Pushed, shoved, and compelled into a vegetarian diet

It’s funny – of all the ways I thought I’d end up here, this wasn’t the path I would have chosen.

Meat. Sorry, but I love the stuff. Tastes good, it’s satisfying, and when you get the right cut, breathtaking. Unfortunately, my body, she hates me, and in particular, she hates me after I’ve had meat.

You’d think this was a route I had to travel when Youngest was diagnosed with all of her food allergies, forcing us to experiment with reduced meat diets. Her allergies wouldn’t let us do vegan, but pork, beef, and vegetables were still ok, depending on preparation. Over time, we began expanding our cuisine, resorting to just separating out the cooking into different phases to avoid contamination.

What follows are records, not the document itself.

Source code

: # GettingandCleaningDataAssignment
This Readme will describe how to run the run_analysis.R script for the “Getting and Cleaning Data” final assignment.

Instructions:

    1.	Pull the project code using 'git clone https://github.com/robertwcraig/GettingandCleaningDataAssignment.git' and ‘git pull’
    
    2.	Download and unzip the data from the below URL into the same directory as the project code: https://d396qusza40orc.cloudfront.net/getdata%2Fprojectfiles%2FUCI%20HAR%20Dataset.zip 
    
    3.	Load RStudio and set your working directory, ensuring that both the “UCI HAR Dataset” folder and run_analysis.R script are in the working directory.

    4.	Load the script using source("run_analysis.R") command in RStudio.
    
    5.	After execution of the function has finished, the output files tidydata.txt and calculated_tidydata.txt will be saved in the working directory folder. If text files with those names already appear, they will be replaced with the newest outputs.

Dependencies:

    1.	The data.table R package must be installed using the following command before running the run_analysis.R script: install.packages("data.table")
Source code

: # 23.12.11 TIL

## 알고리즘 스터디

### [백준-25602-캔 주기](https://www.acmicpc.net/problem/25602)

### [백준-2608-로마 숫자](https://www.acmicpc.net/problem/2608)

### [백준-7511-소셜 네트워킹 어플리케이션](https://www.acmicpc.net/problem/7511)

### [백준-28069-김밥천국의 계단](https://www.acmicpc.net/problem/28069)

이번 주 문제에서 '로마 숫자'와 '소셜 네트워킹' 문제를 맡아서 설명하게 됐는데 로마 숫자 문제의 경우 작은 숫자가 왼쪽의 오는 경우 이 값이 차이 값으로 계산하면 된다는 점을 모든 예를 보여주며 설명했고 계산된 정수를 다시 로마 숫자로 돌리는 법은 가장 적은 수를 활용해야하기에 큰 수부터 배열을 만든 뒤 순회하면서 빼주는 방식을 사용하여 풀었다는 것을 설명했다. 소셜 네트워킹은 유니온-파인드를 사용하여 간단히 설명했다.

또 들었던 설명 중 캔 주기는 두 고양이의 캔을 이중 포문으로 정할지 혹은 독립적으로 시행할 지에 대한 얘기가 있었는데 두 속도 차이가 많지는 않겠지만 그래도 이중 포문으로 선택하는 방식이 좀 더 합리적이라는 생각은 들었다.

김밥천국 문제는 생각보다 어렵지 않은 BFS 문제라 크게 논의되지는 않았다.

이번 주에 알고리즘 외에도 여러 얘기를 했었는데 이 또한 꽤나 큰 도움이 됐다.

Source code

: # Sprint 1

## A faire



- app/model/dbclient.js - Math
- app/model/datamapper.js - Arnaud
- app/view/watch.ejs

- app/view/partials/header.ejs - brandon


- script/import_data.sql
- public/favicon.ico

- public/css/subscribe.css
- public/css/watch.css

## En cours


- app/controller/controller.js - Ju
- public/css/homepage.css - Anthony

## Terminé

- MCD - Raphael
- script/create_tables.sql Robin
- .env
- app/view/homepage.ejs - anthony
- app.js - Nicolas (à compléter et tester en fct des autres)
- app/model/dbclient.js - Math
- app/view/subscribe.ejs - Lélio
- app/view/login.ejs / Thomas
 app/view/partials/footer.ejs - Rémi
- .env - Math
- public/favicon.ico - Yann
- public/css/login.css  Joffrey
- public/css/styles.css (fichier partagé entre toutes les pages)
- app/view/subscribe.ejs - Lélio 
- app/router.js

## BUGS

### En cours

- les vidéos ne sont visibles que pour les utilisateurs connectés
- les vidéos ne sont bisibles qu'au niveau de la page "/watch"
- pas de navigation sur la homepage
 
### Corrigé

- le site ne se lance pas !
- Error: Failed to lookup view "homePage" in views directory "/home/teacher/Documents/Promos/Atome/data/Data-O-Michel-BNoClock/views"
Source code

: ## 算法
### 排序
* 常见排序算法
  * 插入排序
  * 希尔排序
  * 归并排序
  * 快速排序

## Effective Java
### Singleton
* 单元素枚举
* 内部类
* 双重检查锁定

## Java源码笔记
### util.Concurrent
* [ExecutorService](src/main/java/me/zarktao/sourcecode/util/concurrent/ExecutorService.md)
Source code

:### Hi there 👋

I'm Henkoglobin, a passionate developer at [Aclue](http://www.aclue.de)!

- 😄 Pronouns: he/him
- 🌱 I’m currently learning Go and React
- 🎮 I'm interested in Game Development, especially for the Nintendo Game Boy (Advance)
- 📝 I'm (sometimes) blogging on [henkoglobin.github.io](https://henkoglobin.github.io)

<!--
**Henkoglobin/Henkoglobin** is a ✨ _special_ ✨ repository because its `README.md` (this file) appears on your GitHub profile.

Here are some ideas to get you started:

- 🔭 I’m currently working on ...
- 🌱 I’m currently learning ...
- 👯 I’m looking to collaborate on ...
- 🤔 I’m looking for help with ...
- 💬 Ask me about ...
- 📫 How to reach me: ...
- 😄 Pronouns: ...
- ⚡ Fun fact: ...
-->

That works, almost, although you do find yourself occasionally feeling guilty that the kids just ate hot dogs while you are eating a freshly roasted chicken (allergen).

You’d think this was a route I had to travel after my congestive heart failure, but no, I ignored my body then, too. Sure, we reduced the amount of fatty meats we took in, but we still had meat. My ticker was still ticking, it was my lack of activity that was the real bad guy here, not (entirely) my diet.

You’d think was a route I would have traveled when I started associating cute, near cognitive animals with the meat on my plate. How can you eat Bessie? How can you eat Fufu? But no, although I felt the twinge of remorse, my stomach tended to win out.

Image courtesy wikipedia, https://i0.wp.com/www.datanode.net/wp-content/uploads/2013/07/220px-DHolbach.jpg?resize=220%2C302
To my knowledge, this man does not have gout. But he does have tights.

No, it wasn’t until my latest bout with the doctors that I find myself standing (hobbling) here. This is particularly embarrassing to admit, but one of the side effects of my current pantheon of pills is being prone to gout. Like you, I’d always associated gout as not so much a disease as a condition that affected only old white men who wore stockings at some point in the 18th century, sucking game hens off the bone while drinking goblets of sweet wines. In other words, not really me.

The reality isn’t so grand, and there are only two things – despite pills – that seem to help these days. One is the consumption of cherry in high quantities. I prefer juice, though to be honest eating 30-40 cherries in a sitting works better even if it is sickening to the stomach. The other habit is a drastic reduction in meat consumption. Notice, I didn’t say I’ve given up meat all together. I want to be that strong, but I’m not. What I am is married to a wonderfully understanding person who has changed our grocery shopping habits so drastically that it actually takes effort some days to remember the last time we had meat. This isn’t the path to enlightenment that my colleagues and friends, many of who are vegetarians, would approve of, but its the path I’ve taken to get here. Giant yellow squash laying on iPad2

What’s helped? The grand garden experiment. It may have been started for a completely different context, but having a fresh influx of vegetables on an almost daily basis has gone a long way to helping make this transition. Sure, there’s only so much you can do with one giant squash when one pops up unexpectedly (this diet doesn’t really lend itself to spontaneity, not yet at least), but at the same time, fresh vegetables just falling into your lap can’t be ignored. I’m still a long way from what I’d call a healthy eater, but it’s a start.

Now to do something about the rest of my woes.